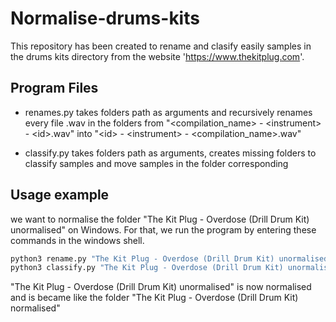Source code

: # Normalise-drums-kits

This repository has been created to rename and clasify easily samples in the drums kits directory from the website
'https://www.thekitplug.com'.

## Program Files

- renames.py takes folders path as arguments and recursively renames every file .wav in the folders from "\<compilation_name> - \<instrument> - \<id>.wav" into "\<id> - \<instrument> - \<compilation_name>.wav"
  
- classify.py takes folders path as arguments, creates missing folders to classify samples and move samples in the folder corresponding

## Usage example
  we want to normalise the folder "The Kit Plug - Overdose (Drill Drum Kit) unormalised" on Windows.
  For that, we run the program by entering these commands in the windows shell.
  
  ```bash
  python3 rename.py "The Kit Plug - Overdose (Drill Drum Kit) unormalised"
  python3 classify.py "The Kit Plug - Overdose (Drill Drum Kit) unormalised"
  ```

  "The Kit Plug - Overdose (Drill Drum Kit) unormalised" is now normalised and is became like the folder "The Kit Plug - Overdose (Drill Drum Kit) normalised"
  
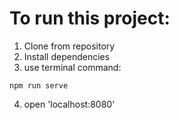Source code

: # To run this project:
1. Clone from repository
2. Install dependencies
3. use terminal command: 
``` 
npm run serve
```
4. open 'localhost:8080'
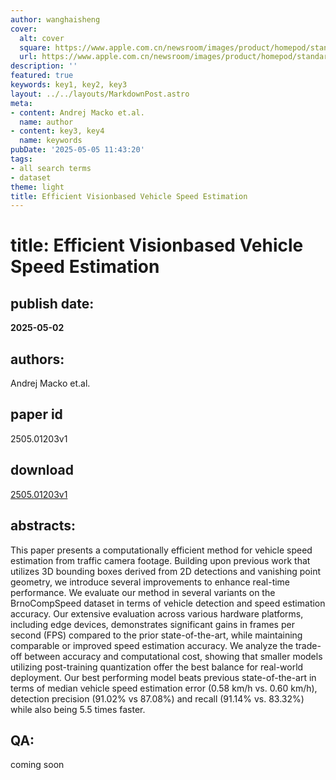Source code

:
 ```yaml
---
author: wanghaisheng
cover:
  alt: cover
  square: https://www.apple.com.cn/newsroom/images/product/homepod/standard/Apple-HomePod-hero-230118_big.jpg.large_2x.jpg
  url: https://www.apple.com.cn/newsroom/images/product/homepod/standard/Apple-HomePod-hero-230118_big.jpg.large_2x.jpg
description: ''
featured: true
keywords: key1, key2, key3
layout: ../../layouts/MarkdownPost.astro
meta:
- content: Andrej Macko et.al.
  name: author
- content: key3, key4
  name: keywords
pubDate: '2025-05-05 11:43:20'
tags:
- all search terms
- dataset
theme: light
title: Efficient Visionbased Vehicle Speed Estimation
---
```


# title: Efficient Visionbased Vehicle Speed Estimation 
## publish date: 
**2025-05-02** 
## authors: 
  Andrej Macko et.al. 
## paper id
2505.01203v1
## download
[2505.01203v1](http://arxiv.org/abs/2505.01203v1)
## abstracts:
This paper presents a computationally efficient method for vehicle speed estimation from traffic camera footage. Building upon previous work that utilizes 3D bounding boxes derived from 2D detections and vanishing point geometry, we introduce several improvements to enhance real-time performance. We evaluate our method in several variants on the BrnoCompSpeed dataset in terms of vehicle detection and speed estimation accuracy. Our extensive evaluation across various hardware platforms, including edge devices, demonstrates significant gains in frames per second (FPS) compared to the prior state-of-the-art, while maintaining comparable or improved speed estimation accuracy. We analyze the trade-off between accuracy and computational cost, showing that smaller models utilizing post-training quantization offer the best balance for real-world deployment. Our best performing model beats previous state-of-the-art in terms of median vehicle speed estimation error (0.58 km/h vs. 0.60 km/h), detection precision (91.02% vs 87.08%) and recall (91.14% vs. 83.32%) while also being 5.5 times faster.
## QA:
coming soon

THE TASK :: Reproduce the listing exactly. The pictures are to be omitted.

ANSWER SPACE ::
Source code

: # Normalise-drums-kits

This repository has been created to rename and clasify easily samples in the drums kits directory from the website
'https://www.thekitplug.com'.

## Program Files

- renames.py takes folders path as arguments and recursively renames every file .wav in the folders from "\<compilation_name> - \<instrument> - \<id>.wav" into "\<id> - \<instrument> - \<compilation_name>.wav"
  
- classify.py takes folders path as arguments, creates missing folders to classify samples and move samples in the folder corresponding

## Usage example
  we want to normalise the folder "The Kit Plug - Overdose (Drill Drum Kit) unormalised" on Windows.
  For that, we run the program by entering these commands in the windows shell.
  
  ```bash
  python3 rename.py "The Kit Plug - Overdose (Drill Drum Kit) unormalised"
  python3 classify.py "The Kit Plug - Overdose (Drill Drum Kit) unormalised"
  ```

  "The Kit Plug - Overdose (Drill Drum Kit) unormalised" is now normalised and is became like the folder "The Kit Plug - Overdose (Drill Drum Kit) normalised"
  
Source code

: # To run this project:
1. Clone from repository
2. Install dependencies
3. use terminal command: 
``` 
npm run serve
```
4. open 'localhost:8080'
Source code

:
 ```yaml
---
author: wanghaisheng
cover:
  alt: cover
  square: https://www.apple.com.cn/newsroom/images/product/homepod/standard/Apple-HomePod-hero-230118_big.jpg.large_2x.jpg
  url: https://www.apple.com.cn/newsroom/images/product/homepod/standard/Apple-HomePod-hero-230118_big.jpg.large_2x.jpg
description: ''
featured: true
keywords: key1, key2, key3
layout: ../../layouts/MarkdownPost.astro
meta:
- content: Andrej Macko et.al.
  name: author
- content: key3, key4
  name: keywords
pubDate: '2025-05-05 11:43:20'
tags:
- all search terms
- dataset
theme: light
title: Efficient Visionbased Vehicle Speed Estimation
---
```


# title: Efficient Visionbased Vehicle Speed Estimation 
## publish date: 
**2025-05-02** 
## authors: 
  Andrej Macko et.al. 
## paper id
2505.01203v1
## download
[2505.01203v1](http://arxiv.org/abs/2505.01203v1)
## abstracts:
This paper presents a computationally efficient method for vehicle speed estimation from traffic camera footage. Building upon previous work that utilizes 3D bounding boxes derived from 2D detections and vanishing point geometry, we introduce several improvements to enhance real-time performance. We evaluate our method in several variants on the BrnoCompSpeed dataset in terms of vehicle detection and speed estimation accuracy. Our extensive evaluation across various hardware platforms, including edge devices, demonstrates significant gains in frames per second (FPS) compared to the prior state-of-the-art, while maintaining comparable or improved speed estimation accuracy. We analyze the trade-off between accuracy and computational cost, showing that smaller models utilizing post-training quantization offer the best balance for real-world deployment. Our best performing model beats previous state-of-the-art in terms of median vehicle speed estimation error (0.58 km/h vs. 0.60 km/h), detection precision (91.02% vs 87.08%) and recall (91.14% vs. 83.32%) while also being 5.5 times faster.
## QA:
coming soon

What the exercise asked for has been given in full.